TASK BRIEF - Among the records below, find the line that has "## Section 2"; from there, give the lines again exactly, and stop after the line that has "1. If a business".

DATA FOR ANALYSIS -

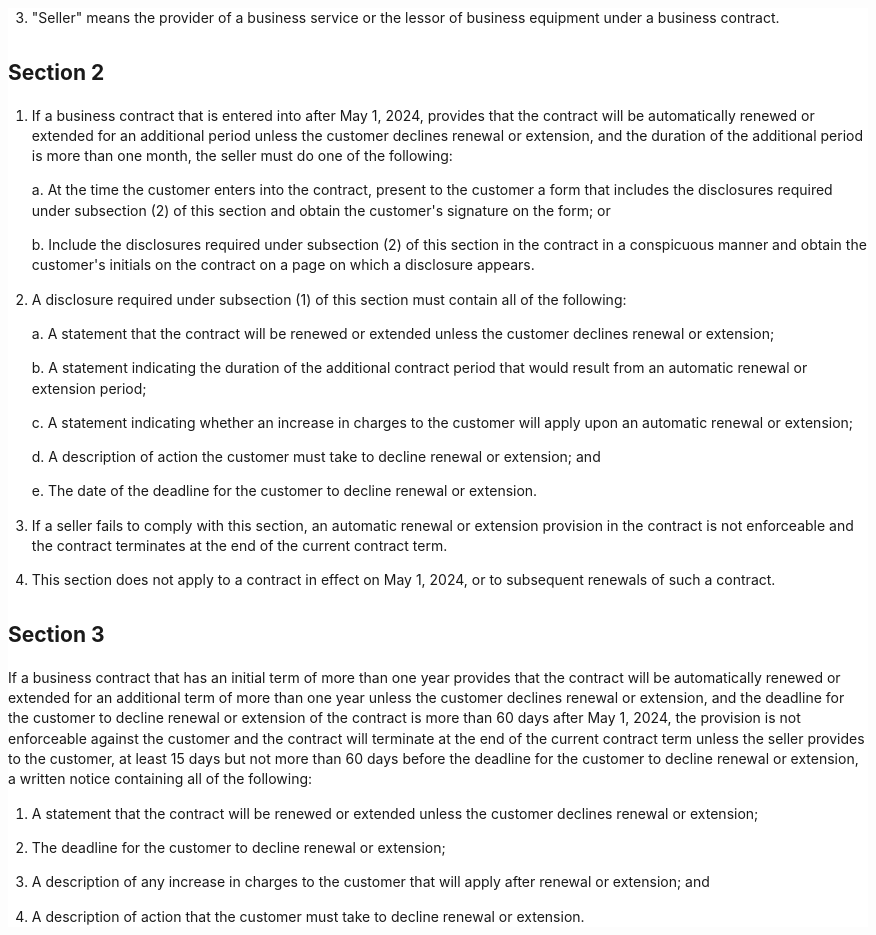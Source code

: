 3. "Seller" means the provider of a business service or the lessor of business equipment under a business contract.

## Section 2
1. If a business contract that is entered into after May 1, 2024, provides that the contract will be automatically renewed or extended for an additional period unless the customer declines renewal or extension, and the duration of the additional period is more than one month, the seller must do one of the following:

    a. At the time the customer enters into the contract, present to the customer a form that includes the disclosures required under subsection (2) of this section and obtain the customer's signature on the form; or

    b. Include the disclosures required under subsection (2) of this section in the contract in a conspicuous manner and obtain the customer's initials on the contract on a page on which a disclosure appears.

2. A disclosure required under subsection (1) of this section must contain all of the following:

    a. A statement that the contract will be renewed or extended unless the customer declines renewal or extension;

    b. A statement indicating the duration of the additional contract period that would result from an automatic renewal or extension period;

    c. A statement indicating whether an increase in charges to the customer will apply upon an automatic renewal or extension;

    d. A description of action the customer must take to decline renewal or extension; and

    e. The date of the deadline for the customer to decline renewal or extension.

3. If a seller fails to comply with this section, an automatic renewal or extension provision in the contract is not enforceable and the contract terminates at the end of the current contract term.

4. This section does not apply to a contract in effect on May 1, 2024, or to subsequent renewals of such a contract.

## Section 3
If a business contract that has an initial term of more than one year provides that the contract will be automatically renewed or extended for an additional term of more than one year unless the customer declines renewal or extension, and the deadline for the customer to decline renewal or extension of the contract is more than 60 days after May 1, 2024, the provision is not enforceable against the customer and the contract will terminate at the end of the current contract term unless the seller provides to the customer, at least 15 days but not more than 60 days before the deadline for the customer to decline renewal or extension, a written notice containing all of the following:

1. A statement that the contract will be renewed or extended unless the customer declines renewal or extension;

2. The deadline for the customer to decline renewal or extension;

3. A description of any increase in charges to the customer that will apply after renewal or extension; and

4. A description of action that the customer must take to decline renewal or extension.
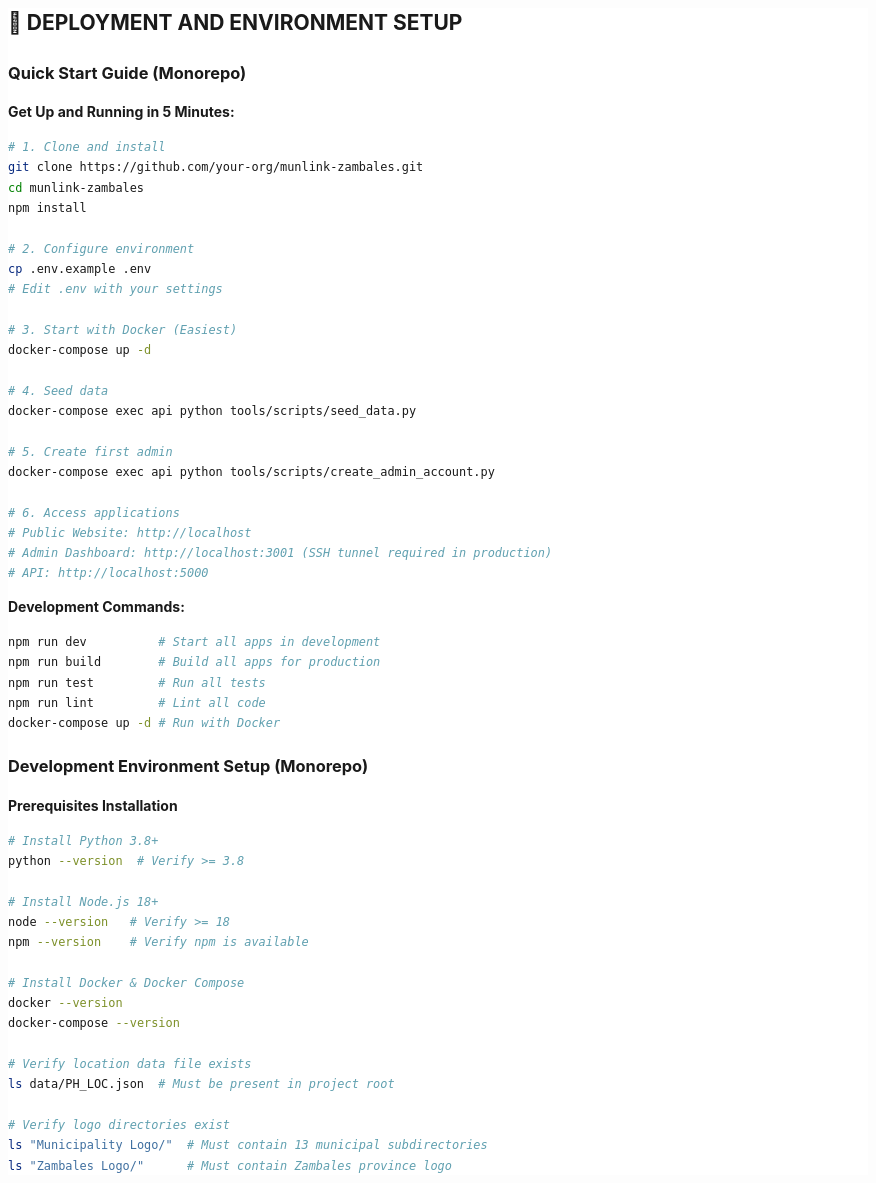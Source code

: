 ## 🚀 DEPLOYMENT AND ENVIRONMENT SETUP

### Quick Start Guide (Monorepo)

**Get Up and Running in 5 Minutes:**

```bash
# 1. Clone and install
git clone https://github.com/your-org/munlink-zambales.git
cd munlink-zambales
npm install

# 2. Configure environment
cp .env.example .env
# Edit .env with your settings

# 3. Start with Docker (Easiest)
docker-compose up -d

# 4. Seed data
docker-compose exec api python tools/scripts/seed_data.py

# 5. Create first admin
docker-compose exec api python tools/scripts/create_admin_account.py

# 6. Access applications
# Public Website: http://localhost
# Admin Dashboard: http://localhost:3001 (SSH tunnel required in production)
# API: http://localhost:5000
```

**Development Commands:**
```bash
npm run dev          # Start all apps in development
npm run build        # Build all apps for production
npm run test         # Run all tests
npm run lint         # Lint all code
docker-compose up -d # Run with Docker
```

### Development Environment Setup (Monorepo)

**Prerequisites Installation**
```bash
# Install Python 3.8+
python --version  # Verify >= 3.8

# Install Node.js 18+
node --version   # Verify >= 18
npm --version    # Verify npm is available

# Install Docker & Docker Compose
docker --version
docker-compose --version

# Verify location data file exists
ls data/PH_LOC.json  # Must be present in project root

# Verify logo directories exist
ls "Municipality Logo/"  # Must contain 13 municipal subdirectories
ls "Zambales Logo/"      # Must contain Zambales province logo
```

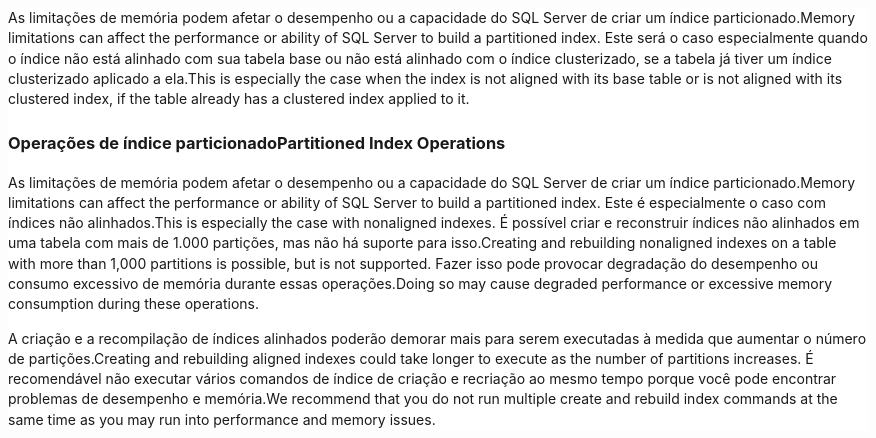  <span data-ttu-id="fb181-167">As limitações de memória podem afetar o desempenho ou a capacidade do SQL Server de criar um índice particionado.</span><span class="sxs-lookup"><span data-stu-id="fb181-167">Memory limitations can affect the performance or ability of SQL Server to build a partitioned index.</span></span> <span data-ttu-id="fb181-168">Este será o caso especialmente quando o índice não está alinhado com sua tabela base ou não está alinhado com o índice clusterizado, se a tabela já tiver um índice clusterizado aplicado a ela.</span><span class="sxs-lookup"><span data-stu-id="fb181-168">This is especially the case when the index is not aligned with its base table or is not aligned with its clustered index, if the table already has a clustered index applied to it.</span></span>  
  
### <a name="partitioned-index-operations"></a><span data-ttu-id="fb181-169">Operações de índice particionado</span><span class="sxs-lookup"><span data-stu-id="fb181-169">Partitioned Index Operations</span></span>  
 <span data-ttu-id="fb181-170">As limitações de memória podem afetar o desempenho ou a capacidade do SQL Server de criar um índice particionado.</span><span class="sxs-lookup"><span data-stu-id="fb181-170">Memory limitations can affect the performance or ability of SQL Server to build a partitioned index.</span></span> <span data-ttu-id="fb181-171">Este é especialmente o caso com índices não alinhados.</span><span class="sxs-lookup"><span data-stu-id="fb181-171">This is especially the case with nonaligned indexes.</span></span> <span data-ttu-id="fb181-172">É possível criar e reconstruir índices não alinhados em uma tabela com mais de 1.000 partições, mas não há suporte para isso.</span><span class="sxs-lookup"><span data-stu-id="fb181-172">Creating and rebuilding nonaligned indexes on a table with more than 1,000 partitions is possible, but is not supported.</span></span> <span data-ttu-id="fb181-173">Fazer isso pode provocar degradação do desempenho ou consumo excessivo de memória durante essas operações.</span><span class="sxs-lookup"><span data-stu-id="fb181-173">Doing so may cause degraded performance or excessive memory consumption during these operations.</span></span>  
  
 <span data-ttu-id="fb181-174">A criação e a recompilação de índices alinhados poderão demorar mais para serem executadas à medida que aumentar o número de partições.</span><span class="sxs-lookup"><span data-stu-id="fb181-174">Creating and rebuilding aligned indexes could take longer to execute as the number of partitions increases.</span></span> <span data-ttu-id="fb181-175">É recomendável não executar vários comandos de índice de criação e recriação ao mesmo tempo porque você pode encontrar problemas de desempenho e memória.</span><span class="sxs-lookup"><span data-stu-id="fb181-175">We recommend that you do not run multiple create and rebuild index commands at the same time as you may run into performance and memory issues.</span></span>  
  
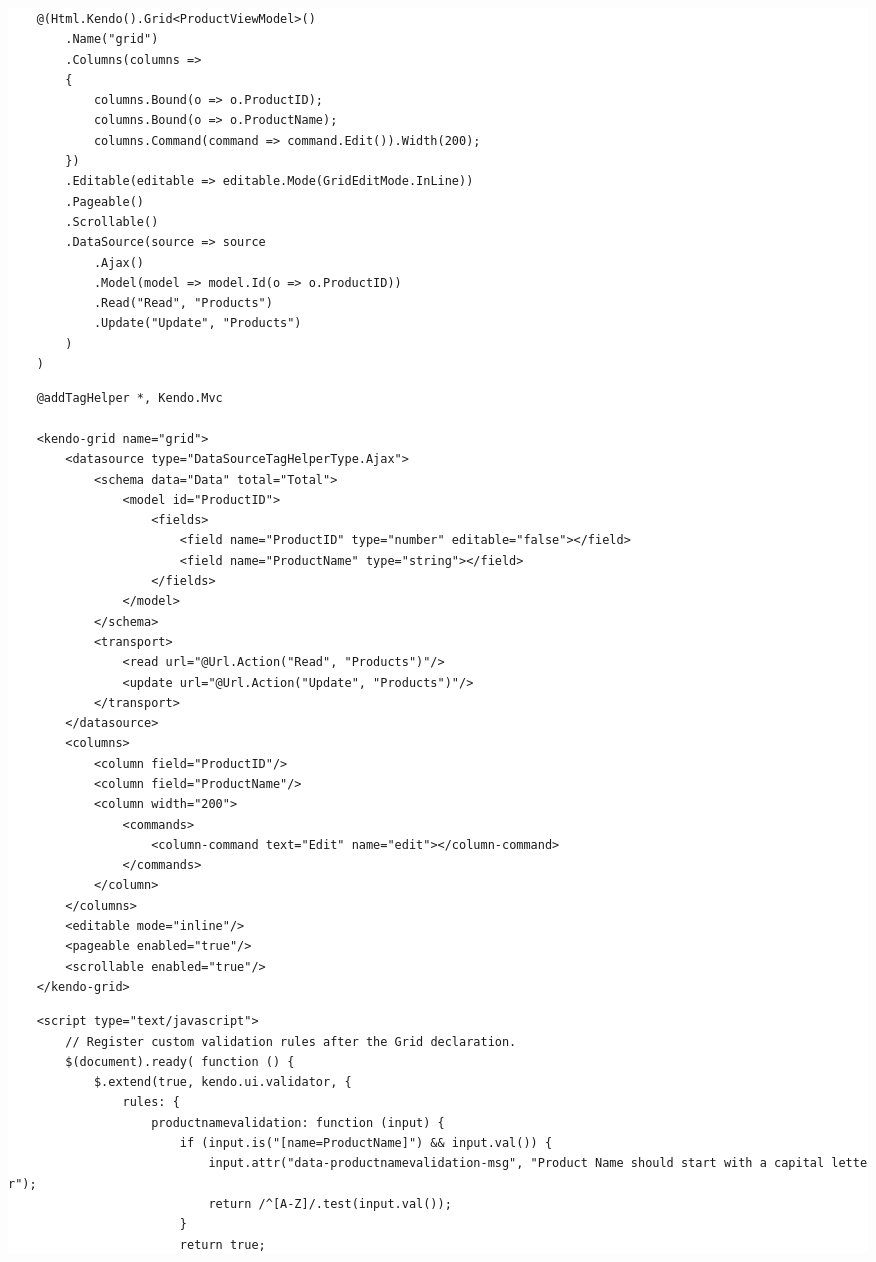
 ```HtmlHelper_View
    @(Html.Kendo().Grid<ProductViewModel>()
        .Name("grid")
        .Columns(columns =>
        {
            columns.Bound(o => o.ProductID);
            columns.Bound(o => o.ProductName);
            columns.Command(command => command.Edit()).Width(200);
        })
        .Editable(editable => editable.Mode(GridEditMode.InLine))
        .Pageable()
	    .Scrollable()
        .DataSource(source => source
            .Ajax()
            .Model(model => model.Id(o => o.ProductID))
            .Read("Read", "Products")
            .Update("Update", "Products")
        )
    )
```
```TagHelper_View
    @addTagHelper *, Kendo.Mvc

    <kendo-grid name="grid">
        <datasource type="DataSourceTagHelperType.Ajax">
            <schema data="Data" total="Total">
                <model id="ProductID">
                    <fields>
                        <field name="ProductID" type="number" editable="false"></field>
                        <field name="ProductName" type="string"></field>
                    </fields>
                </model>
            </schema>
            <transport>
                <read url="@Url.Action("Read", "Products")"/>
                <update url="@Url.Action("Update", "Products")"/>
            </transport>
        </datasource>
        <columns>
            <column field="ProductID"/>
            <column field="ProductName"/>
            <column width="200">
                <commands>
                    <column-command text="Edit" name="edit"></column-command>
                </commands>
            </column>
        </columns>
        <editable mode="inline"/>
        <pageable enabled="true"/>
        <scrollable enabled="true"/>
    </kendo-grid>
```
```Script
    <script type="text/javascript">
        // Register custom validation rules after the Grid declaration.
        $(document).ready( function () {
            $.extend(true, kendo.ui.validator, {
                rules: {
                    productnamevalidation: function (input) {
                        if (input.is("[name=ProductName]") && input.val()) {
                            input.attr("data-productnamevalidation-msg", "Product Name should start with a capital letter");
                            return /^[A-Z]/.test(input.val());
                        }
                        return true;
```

EXERCISE RESPONSE -
## Section 2
1. If a business contract that is entered into after May 1, 2024, provides that the contract will be automatically renewed or extended for an additional period unless the customer declines renewal or extension, and the duration of the additional period is more than one month, the seller must do one of the following:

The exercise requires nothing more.